## Exercise objective
Which lines below mention "начинаются"? Pick each one out.

## Data excerpts
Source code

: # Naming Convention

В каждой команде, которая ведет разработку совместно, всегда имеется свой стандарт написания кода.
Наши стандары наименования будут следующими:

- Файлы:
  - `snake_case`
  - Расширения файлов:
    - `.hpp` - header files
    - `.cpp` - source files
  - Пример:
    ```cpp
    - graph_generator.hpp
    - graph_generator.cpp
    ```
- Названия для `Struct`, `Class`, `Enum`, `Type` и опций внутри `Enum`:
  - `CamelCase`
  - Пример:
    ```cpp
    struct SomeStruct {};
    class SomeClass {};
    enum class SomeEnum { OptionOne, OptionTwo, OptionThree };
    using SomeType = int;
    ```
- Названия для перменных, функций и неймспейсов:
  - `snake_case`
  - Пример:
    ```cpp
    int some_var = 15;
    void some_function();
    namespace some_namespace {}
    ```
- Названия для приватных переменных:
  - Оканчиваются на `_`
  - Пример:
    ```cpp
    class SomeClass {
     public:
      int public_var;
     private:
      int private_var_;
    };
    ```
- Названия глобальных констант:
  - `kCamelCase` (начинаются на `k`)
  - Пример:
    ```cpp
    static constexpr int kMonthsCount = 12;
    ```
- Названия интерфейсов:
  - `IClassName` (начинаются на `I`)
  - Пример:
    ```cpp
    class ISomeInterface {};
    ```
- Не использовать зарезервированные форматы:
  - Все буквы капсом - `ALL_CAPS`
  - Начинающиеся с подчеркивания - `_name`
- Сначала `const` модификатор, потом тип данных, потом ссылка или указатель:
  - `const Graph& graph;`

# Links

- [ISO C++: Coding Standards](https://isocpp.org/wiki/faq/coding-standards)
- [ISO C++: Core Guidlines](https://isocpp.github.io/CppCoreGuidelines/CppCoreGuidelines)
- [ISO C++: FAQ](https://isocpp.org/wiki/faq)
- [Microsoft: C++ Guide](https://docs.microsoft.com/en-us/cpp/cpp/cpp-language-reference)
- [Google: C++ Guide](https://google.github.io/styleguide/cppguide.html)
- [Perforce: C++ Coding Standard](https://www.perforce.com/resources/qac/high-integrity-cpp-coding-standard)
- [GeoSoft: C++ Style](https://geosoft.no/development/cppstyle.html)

## Output for this task
  - `kCamelCase` (начинаются на `k`)
  - `IClassName` (начинаются на `I`)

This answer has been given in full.